Belki siz artık sesinizi duyuramazsınız. Geriye bıraktığınız çığlık koparan bakışlarınızdan başka hiçbir yok. Ama ben diliniz olup haykıracağım tüm insafsızlara, tüm merhametsizlere. Ben dertleneceğim derdinizle. Çünkü kalbimde tüm acınız… Cenabı Allah dilimi döndürdüğü müddetçe haykıracağım konuşacağım masum evladım.
Masum Hanzala gibi sırtımı döneceğim ve Cenabı Allah’a yakaracağım ebabilleşen sizler için.
 Sen şehit tahtında rahatsındır ama daha da rahat ol, gözleri çocukça isteklerine doyamadan şehit olan yavrum,  en güzel yemekleri yiyemeden şehit olan yavrum, oyunlara,  eğlenmeye, koşmaya, gülmeye doyamayan yavrum, sen parçalanmış bedeninle rahat uyu…
Size yardım için uzanmayan eller kırılsın, sizi koruyamayan güçlüler kahrolsun, sizi duymayan kulaklar kapansın, elinden sadece duası gelip de buna üşenen diller kilitlensin.

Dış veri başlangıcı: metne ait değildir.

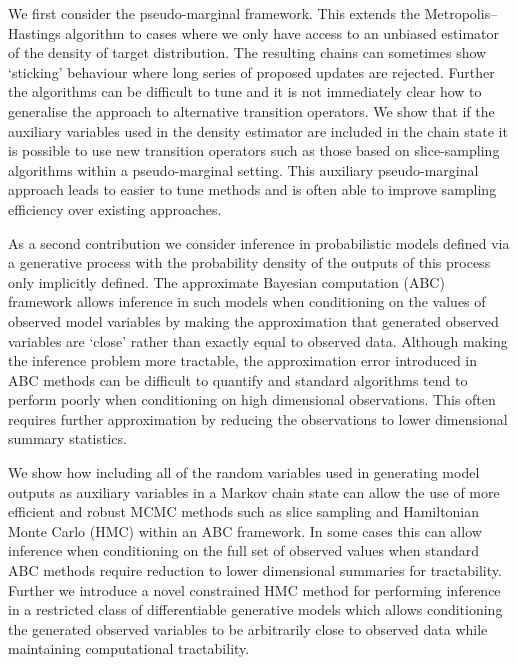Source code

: We first consider the pseudo-marginal framework. This extends the Metropolis–Hastings algorithm to cases where we only have access to an unbiased estimator of the density of target distribution. The resulting chains can sometimes show ‘sticking’ behaviour where long series of proposed updates are rejected. Further the algorithms can be difficult to tune and it is not immediately clear how to generalise the approach to alternative transition operators. We show that if the auxiliary variables used in the density estimator are included in the chain state it is possible to use new transition operators such as those based on slice-sampling algorithms within a pseudo-marginal setting. This auxiliary pseudo-marginal approach leads to easier to tune methods and is often able to improve sampling efficiency over existing approaches.

As a second contribution we consider inference in probabilistic models defined via a generative process with the probability density of the outputs of this process only implicitly defined. The approximate Bayesian computation (ABC) framework allows inference in such models when conditioning on the values of observed model variables by making the approximation that generated observed variables are ‘close’ rather than exactly equal to observed data. Although making the inference problem more tractable, the approximation error introduced in ABC methods can be difficult to quantify and standard algorithms tend to perform poorly when conditioning on high dimensional observations. This often requires further approximation by reducing the observations to lower dimensional summary statistics.

We show how including all of the random variables used in generating model outputs as auxiliary variables in a Markov chain state can allow the use of more efficient and robust MCMC methods such as slice sampling and Hamiltonian Monte Carlo (HMC) within an ABC framework. In some cases this can allow inference when conditioning on the full set of observed values when standard ABC methods require reduction to lower dimensional summaries for tractability. Further we introduce a novel constrained HMC method for performing inference in a restricted class of differentiable generative models which allows conditioning the generated observed variables to be arbitrarily close to observed data while maintaining computational tractability.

Lal kesilmiş insan kılıklılar ve Müslüman görünümlüler sussun.
Sizin acınızı hissetmeyen, hala kendi hayatına devam edip dünyalık telaşlarına koşturan bu yazıyı ve benzerlerini okuyup vah tüh edenler kalpsizler var ya evladım. İşte onlar sana manen zehir saçanlardır.
 Onlar fiilen ortada yoklar ama varlıklarıyla, umursamazlıklarıyla, kayıtsızlıklarıyla, katılıklarıyla bu zulmü size yapan kalpsiz kâfirlere ortaktırlar. Onların çürük kalbilerinin kokusu da ölüm saçtı size. Elma kokulu sârin gazı gibi.
Evladım, o kokular canını yaktı ya işte senin canının yandığını görmek, buna mani olamamak benim de canımı yaktı.
Beni affet evladım, engel olamadığım için, sana ulaşamadığım için beni affet... Yüreğim ezildi, yaşamak Müslüman olmak ağırlaştı üstümde. Ruhumda hissettiğim acı tüm takatimi aldı elimden. Kalemi tutmaya güç veren ise senin derdinin dili olmak…
Evladım ne param var ne nüfuzum, senin için sadece duam ve yakarışım var. Bir de yaşadıklarına dönen dilim ve seni hisseden anne yüreğim. Rabbim cennette, köşkünde ağırlıyorken sizi, bu dünyada başardıklarını sanan, yaptıklarından gurur ve zafer duyan bir aptal güruhu var.
Oralardan bakıp gülüyorsundur kahpe hallerine. Acınacak haldeler değil mi “ebabil”?
“Ebabil”leşen evladım, şu içinde yaşadığımız yeryüzü cehennemine, mutlu ve huzurlu olduğun cennet bahçelerinden bizlere bir gülücük gönder de gözyaşımız dinsin, gönlümüz huzur bulsun…
Bu mektubu sana annelik yapamayan ama anneliğinin sorumluluğunu hisseden zavallı bir anne gönderiyor.
Kabul eder misin “ebabil”leşen masum çocuk.05.04.2017 Türkiye/ Kastamonu” 
Selam ve Sabırla…

Hiç yorum yok:

Yorum Gönder

Bu Yazı Hakkında Ne Düşünüyorsunuz?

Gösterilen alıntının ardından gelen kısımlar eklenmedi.